* RECORDED INFORMATION *
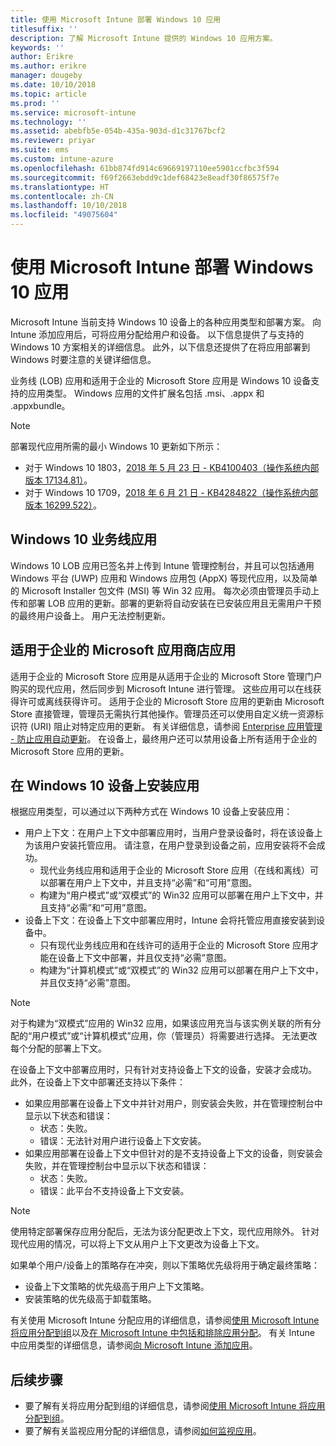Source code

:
 ```yaml
---
title: 使用 Microsoft Intune 部署 Windows 10 应用
titlesuffix: ''
description: 了解 Microsoft Intune 提供的 Windows 10 应用方案。
keywords: ''
author: Erikre
ms.author: erikre
manager: dougeby
ms.date: 10/10/2018
ms.topic: article
ms.prod: ''
ms.service: microsoft-intune
ms.technology: ''
ms.assetid: abebfb5e-054b-435a-903d-d1c31767bcf2
ms.reviewer: priyar
ms.suite: ems
ms.custom: intune-azure
ms.openlocfilehash: 61bb874fd914c69669197110ee5901ccfbc3f594
ms.sourcegitcommit: f69f2663ebdd9c1def68423e8eadf30f86575f7e
ms.translationtype: HT
ms.contentlocale: zh-CN
ms.lasthandoff: 10/10/2018
ms.locfileid: "49075604"
---
```

# <a name="windows-10-app-deployment-using-microsoft-intune"></a>使用 Microsoft Intune 部署 Windows 10 应用 

Microsoft Intune 当前支持 Windows 10 设备上的各种应用类型和部署方案。 向 Intune 添加应用后，可将应用分配给用户和设备。 以下信息提供了与支持的 Windows 10 方案相关的详细信息。 此外，以下信息还提供了在将应用部署到 Windows 时要注意的关键详细信息。 

业务线 (LOB) 应用和适用于企业的 Microsoft Store 应用是 Windows 10 设备支持的应用类型。 Windows 应用的文件扩展名包括 .msi、.appx 和 .appxbundle。  

> [!Note]
> 部署现代应用所需的最小 Windows 10 更新如下所示：
> - 对于 Windows 10 1803，[2018 年 5 月 23 日 - KB4100403（操作系统内部版本 17134.81）](https://support.microsoft.com/help/4100403/windows-10-update-kb4100403)。
> - 对于 Windows 10 1709，[2018 年 6 月 21 日 - KB4284822（操作系统内部版本 16299.522）](https://support.microsoft.com/help/4284822)。

## <a name="windows-10-line-of-business-apps"></a>Windows 10 业务线应用

Windows 10 LOB 应用已签名并上传到 Intune 管理控制台，并且可以包括通用 Windows 平台 (UWP) 应用和 Windows 应用包 (AppX) 等现代应用，以及简单的 Microsoft Installer 包文件 (MSI) 等 Win 32 应用。 每次必须由管理员手动上传和部署 LOB 应用的更新。部署的更新将自动安装在已安装应用且无需用户干预的最终用户设备上。 用户无法控制更新。 

## <a name="microsoft-store-for-business-apps"></a>适用于企业的 Microsoft 应用商店应用

适用于企业的 Microsoft Store 应用是从适用于企业的 Microsoft Store 管理门户购买的现代应用，然后同步到 Microsoft Intune 进行管理。 这些应用可以在线获得许可或离线获得许可。 适用于企业的 Microsoft Store 应用的更新由 Microsoft Store 直接管理，管理员无需执行其他操作。管理员还可以使用自定义统一资源标识符 (URI) 阻止对特定应用的更新。 有关详细信息，请参阅 [Enterprise 应用管理 - 防止应用自动更新](https://docs.microsoft.com/windows/client-management/mdm/enterprise-app-management#prevent-app-from-automatic-updates)。 在设备上，最终用户还可以禁用设备上所有适用于企业的 Microsoft Store 应用的更新。 

## <a name="installing-apps-on-windows-10-devices"></a>在 Windows 10 设备上安装应用
根据应用类型，可以通过以下两种方式在 Windows 10 设备上安装应用：

- 用户上下文：在用户上下文中部署应用时，当用户登录设备时，将在该设备上为该用户安装托管应用。 请注意，在用户登录到设备之前，应用安装将不会成功。 
    - 现代业务线应用和适用于企业的 Microsoft Store 应用（在线和离线）可以部署在用户上下文中，并且支持“必需”和“可用”意图。
    - 构建为“用户模式”或“双模式”的 Win32 应用可以部署在用户上下文中，并且支持“必需”和“可用”意图。 
- 设备上下文：在设备上下文中部署应用时，Intune 会将托管应用直接安装到设备中。
    - 只有现代业务线应用和在线许可的适用于企业的 Microsoft Store 应用才能在设备上下文中部署，并且仅支持“必需”意图。
    - 构建为“计算机模式”或“双模式”的 Win32 应用可以部署在用户上下文中，并且仅支持“必需”意图。

> [!NOTE]
> 对于构建为“双模式”应用的 Win32 应用，如果该应用充当与该实例关联的所有分配的“用户模式”或“计算机模式”应用，你（管理员）将需要进行选择。 无法更改每个分配的部署上下文。  

在设备上下文中部署应用时，只有针对支持设备上下文的设备，安装才会成功。 此外，在设备上下文中部署还支持以下条件：
- 如果应用部署在设备上下文中并针对用户，则安装会失败，并在管理控制台中显示以下状态和错误：
    - 状态：失败。
    - 错误：无法针对用户进行设备上下文安装。
- 如果应用部署在设备上下文中但针对的是不支持设备上下文的设备，则安装会失败，并在管理控制台中显示以下状态和错误：
    - 状态：失败。
    - 错误：此平台不支持设备上下文安装。 

> [!Note]
> 使用特定部署保存应用分配后，无法为该分配更改上下文，现代应用除外。 针对现代应用的情况，可以将上下文从用户上下文更改为设备上下文。 

如果单个用户/设备上的策略存在冲突，则以下策略优先级将用于确定最终策略：
- 设备上下文策略的优先级高于用户上下文策略。 
- 安装策略的优先级高于卸载策略。

有关使用 Microsoft Intune 分配应用的详细信息，请参阅[使用 Microsoft Intune 将应用分配到组](apps-deploy.md)以及[在 Microsoft Intune 中包括和排除应用分配](apps-inc-exl-assignments.md)。 有关 Intune 中应用类型的详细信息，请参阅[向 Microsoft Intune 添加应用](apps-add.md)。

## <a name="next-steps"></a>后续步骤

- 要了解有关将应用分配到组的详细信息，请参阅[使用 Microsoft Intune 将应用分配到组](apps-deploy.md)。
- 要了解有关监视应用分配的详细信息，请参阅[如何监视应用](apps-monitor.md)。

* THE TASK *
A bare number is all that is asked for: the count of lines above that include "计算机模式".

* EXPECTED OUTPUT *
2